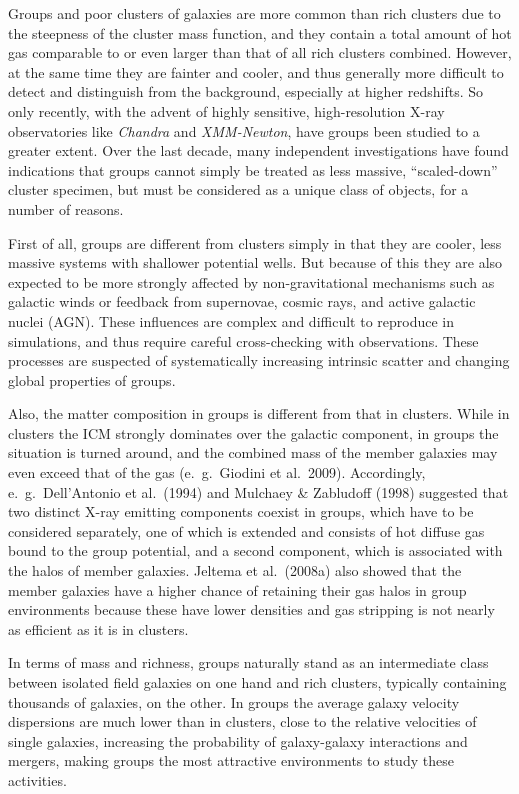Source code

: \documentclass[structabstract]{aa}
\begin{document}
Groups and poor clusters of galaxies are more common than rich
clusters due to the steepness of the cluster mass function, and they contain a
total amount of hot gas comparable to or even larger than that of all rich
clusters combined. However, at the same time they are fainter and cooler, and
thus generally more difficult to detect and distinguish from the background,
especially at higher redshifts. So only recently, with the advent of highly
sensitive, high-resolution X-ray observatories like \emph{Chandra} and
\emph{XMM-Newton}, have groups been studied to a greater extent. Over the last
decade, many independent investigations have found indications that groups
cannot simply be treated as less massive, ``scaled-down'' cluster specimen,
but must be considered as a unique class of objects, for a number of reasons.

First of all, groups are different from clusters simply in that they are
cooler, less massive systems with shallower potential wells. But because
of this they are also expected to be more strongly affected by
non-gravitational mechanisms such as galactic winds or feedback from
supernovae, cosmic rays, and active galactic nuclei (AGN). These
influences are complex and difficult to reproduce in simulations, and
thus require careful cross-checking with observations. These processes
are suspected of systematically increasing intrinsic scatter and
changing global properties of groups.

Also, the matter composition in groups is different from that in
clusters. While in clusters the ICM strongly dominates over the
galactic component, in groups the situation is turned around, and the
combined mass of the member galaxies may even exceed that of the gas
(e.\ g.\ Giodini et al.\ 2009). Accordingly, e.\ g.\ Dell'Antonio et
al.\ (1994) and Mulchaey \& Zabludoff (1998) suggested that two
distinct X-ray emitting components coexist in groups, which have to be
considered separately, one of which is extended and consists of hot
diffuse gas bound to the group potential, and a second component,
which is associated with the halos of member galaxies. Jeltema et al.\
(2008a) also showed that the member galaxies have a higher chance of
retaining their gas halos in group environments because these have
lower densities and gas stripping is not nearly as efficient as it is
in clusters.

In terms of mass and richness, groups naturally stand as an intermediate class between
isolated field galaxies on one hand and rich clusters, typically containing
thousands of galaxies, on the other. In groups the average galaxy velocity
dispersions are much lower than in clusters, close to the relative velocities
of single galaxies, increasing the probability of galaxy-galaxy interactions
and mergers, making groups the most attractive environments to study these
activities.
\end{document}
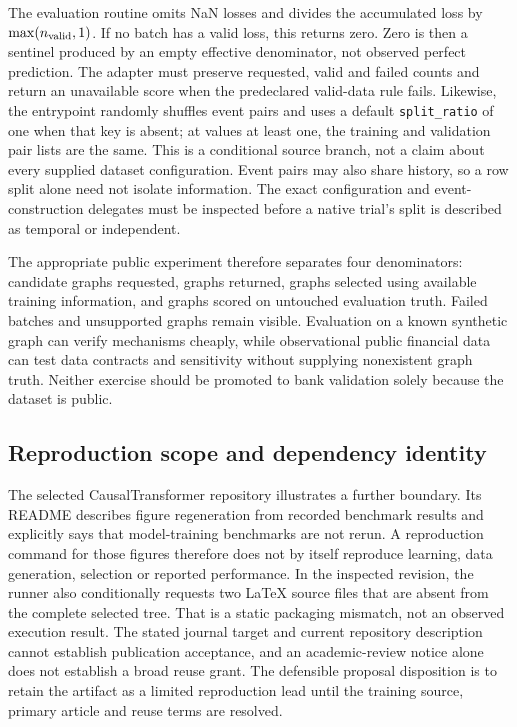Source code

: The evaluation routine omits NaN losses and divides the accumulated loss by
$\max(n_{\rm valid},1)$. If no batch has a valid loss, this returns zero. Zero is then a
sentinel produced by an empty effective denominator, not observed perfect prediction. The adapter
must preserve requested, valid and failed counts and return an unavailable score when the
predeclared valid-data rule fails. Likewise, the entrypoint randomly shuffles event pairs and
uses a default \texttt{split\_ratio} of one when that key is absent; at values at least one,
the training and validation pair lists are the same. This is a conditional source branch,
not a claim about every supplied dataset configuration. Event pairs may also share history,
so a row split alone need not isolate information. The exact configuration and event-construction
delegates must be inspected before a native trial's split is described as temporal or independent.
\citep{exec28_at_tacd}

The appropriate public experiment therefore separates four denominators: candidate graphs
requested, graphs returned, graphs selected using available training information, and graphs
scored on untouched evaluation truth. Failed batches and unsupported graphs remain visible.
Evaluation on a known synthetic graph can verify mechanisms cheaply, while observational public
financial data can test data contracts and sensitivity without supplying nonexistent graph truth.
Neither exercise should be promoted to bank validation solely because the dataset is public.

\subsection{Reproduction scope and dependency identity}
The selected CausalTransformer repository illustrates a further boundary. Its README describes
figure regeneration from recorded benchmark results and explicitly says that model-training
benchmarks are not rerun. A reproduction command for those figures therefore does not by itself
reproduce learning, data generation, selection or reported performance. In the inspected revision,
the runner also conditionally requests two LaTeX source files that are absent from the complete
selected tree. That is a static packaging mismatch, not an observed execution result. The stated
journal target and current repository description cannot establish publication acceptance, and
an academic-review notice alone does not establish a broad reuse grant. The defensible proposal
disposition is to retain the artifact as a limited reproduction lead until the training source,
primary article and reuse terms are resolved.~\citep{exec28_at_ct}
◆ ◆ ◆
- [Required action] Your reply must consist of the number of lines in the material above that include "split", and nothing else.

- [Answer to the exercise] 3